=== Begin Enclosure ===
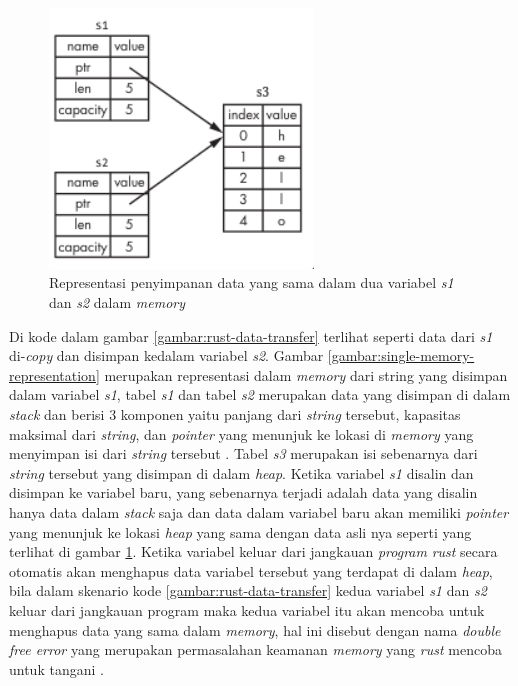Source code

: \begin{figure}[H]
  \centering
	\includegraphics[keepaspectratio, width=7cm]{gambar/double-s1-s2-memory.png}
  \caption{Representasi penyimpanan data yang sama dalam dua variabel \emph{s1} dan \emph{s2} dalam \emph{memory} \citep{rustbook}}
	\label{gambar:double-memory-representation}
\end{figure}

Di kode dalam gambar \ref{gambar:rust-data-transfer} terlihat seperti data dari \emph{s1} di-\emph{copy} dan disimpan kedalam variabel \emph{s2}. Gambar \ref{gambar:single-memory-representation} merupakan representasi dalam \emph{memory} dari string yang disimpan dalam variabel \emph{s1}, tabel \emph{s1} dan tabel \emph{s2} merupakan data yang disimpan di dalam \emph{stack} dan berisi 3 komponen yaitu panjang dari \emph{string} tersebut, kapasitas maksimal dari \emph{string}, dan \emph{pointer} yang menunjuk ke lokasi di \emph{memory} yang menyimpan isi dari \emph{string} tersebut \citep{rustbook}. Tabel \emph{s3} merupakan isi sebenarnya dari \emph{string} tersebut yang disimpan di dalam \emph{heap}. Ketika variabel \emph{s1} disalin dan disimpan ke variabel baru, yang sebenarnya terjadi adalah data yang disalin hanya data dalam \emph{stack} saja dan data dalam variabel baru akan memiliki \emph{pointer} yang menunjuk ke lokasi \emph{heap} yang sama dengan data asli nya seperti yang terlihat di gambar \ref{gambar:double-memory-representation}. Ketika variabel keluar dari jangkauan \emph{program} \emph{rust} secara otomatis akan menghapus data variabel tersebut yang terdapat di dalam \emph{heap}, bila dalam skenario kode \ref{gambar:rust-data-transfer} kedua variabel \emph{s1} dan \emph{s2} keluar dari jangkauan program maka kedua variabel itu akan mencoba untuk menghapus data yang sama dalam \emph{memory}, hal ini disebut dengan nama \emph{double free error} yang merupakan permasalahan keamanan \emph{memory} yang \emph{rust} mencoba untuk tangani \citep{rustbook}.

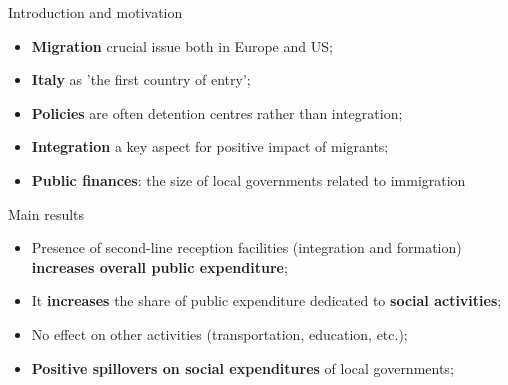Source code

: \documentclass[xcolor={dvipsnames}]{beamer}
\begin{document}
\begin{frame}{Introduction and motivation}

\begin{itemize} 
\justifying

\item \textbf{Migration} crucial issue both in Europe and US; \\

\vspace{10}

\item \textbf{Italy} as 'the first country of entry';

\vspace{10}

\item \textbf{Policies} are often detention centres rather than integration; \\

\vspace{10}

\item \textbf{Integration} a key aspect for positive impact of migrants; \\

\vspace{10}

\item \textbf{Public finances}: the size of local governments related to immigration \\

\end{itemize}

\end{frame}

\begin{frame}{Main results}


\begin{itemize}
\justifying
\item Presence of second-line reception facilities (integration and formation) \textbf{increases overall public expenditure}; \\ 

\vspace{5}

\item It \textbf{increases} the share of public expenditure dedicated to \textbf{social activities}; \\

\vspace{5}

\item No effect on other activities (transportation, education, etc.); \\

\vspace{5}

\item \textbf{Positive spillovers on social expenditures} of local governments; 
\end{itemize}
    
\end{frame}
\end{document}
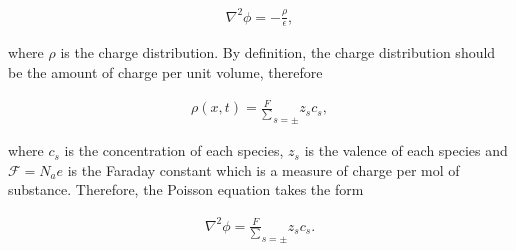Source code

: \begin{align}
	\nabla^2 \phi = -\frac{\rho}{\epsilon},
\end{align}

where $\rho$ is the charge distribution. By definition, the charge distribution should be the amount of charge per unit volume, therefore

\begin{align}
	\rho(x,t) = \frac{F}\sum_{s=\pm} z_sc_s,
\end{align}

where $c_s$ is the concentration of each species, $z_s$ is the valence of each species and $\mathcal{F} = N_ae$ is the Faraday constant which is a measure of charge per mol of substance. Therefore, the Poisson equation takes the form

\begin{align}
	\label{eq:poisson-electrolyte}
	\nabla^2 \phi = \frac{F}\sum_{s=\pm} z_sc_s.
\end{align}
=== End Enclosure ===
Type the listing out again word for word, passing over each picture.

Source code

: \begin{figure}[H]
  \centering
	\includegraphics[keepaspectratio, width=7cm]{gambar/double-s1-s2-memory.png}
  \caption{Representasi penyimpanan data yang sama dalam dua variabel \emph{s1} dan \emph{s2} dalam \emph{memory} \citep{rustbook}}
	\label{gambar:double-memory-representation}
\end{figure}

Di kode dalam gambar \ref{gambar:rust-data-transfer} terlihat seperti data dari \emph{s1} di-\emph{copy} dan disimpan kedalam variabel \emph{s2}. Gambar \ref{gambar:single-memory-representation} merupakan representasi dalam \emph{memory} dari string yang disimpan dalam variabel \emph{s1}, tabel \emph{s1} dan tabel \emph{s2} merupakan data yang disimpan di dalam \emph{stack} dan berisi 3 komponen yaitu panjang dari \emph{string} tersebut, kapasitas maksimal dari \emph{string}, dan \emph{pointer} yang menunjuk ke lokasi di \emph{memory} yang menyimpan isi dari \emph{string} tersebut \citep{rustbook}. Tabel \emph{s3} merupakan isi sebenarnya dari \emph{string} tersebut yang disimpan di dalam \emph{heap}. Ketika variabel \emph{s1} disalin dan disimpan ke variabel baru, yang sebenarnya terjadi adalah data yang disalin hanya data dalam \emph{stack} saja dan data dalam variabel baru akan memiliki \emph{pointer} yang menunjuk ke lokasi \emph{heap} yang sama dengan data asli nya seperti yang terlihat di gambar \ref{gambar:double-memory-representation}. Ketika variabel keluar dari jangkauan \emph{program} \emph{rust} secara otomatis akan menghapus data variabel tersebut yang terdapat di dalam \emph{heap}, bila dalam skenario kode \ref{gambar:rust-data-transfer} kedua variabel \emph{s1} dan \emph{s2} keluar dari jangkauan program maka kedua variabel itu akan mencoba untuk menghapus data yang sama dalam \emph{memory}, hal ini disebut dengan nama \emph{double free error} yang merupakan permasalahan keamanan \emph{memory} yang \emph{rust} mencoba untuk tangani \citep{rustbook}.

Source code

: \documentclass[xcolor={dvipsnames}]{beamer}
\begin{document}
\begin{frame}{Introduction and motivation}

\begin{itemize} 
\justifying

\item \textbf{Migration} crucial issue both in Europe and US; \\

\vspace{10}

\item \textbf{Italy} as 'the first country of entry';

\vspace{10}

\item \textbf{Policies} are often detention centres rather than integration; \\

\vspace{10}

\item \textbf{Integration} a key aspect for positive impact of migrants; \\

\vspace{10}

\item \textbf{Public finances}: the size of local governments related to immigration \\

\end{itemize}

\end{frame}

\begin{frame}{Main results}


\begin{itemize}
\justifying
\item Presence of second-line reception facilities (integration and formation) \textbf{increases overall public expenditure}; \\ 

\vspace{5}

\item It \textbf{increases} the share of public expenditure dedicated to \textbf{social activities}; \\

\vspace{5}

\item No effect on other activities (transportation, education, etc.); \\

\vspace{5}

\item \textbf{Positive spillovers on social expenditures} of local governments; 
\end{itemize}
    
\end{frame}
\end{document}
Source code

: \begin{align}
	\nabla^2 \phi = -\frac{\rho}{\epsilon},
\end{align}

where $\rho$ is the charge distribution. By definition, the charge distribution should be the amount of charge per unit volume, therefore

\begin{align}
	\rho(x,t) = \frac{F}\sum_{s=\pm} z_sc_s,
\end{align}

where $c_s$ is the concentration of each species, $z_s$ is the valence of each species and $\mathcal{F} = N_ae$ is the Faraday constant which is a measure of charge per mol of substance. Therefore, the Poisson equation takes the form

\begin{align}
	\label{eq:poisson-electrolyte}
	\nabla^2 \phi = \frac{F}\sum_{s=\pm} z_sc_s.
\end{align}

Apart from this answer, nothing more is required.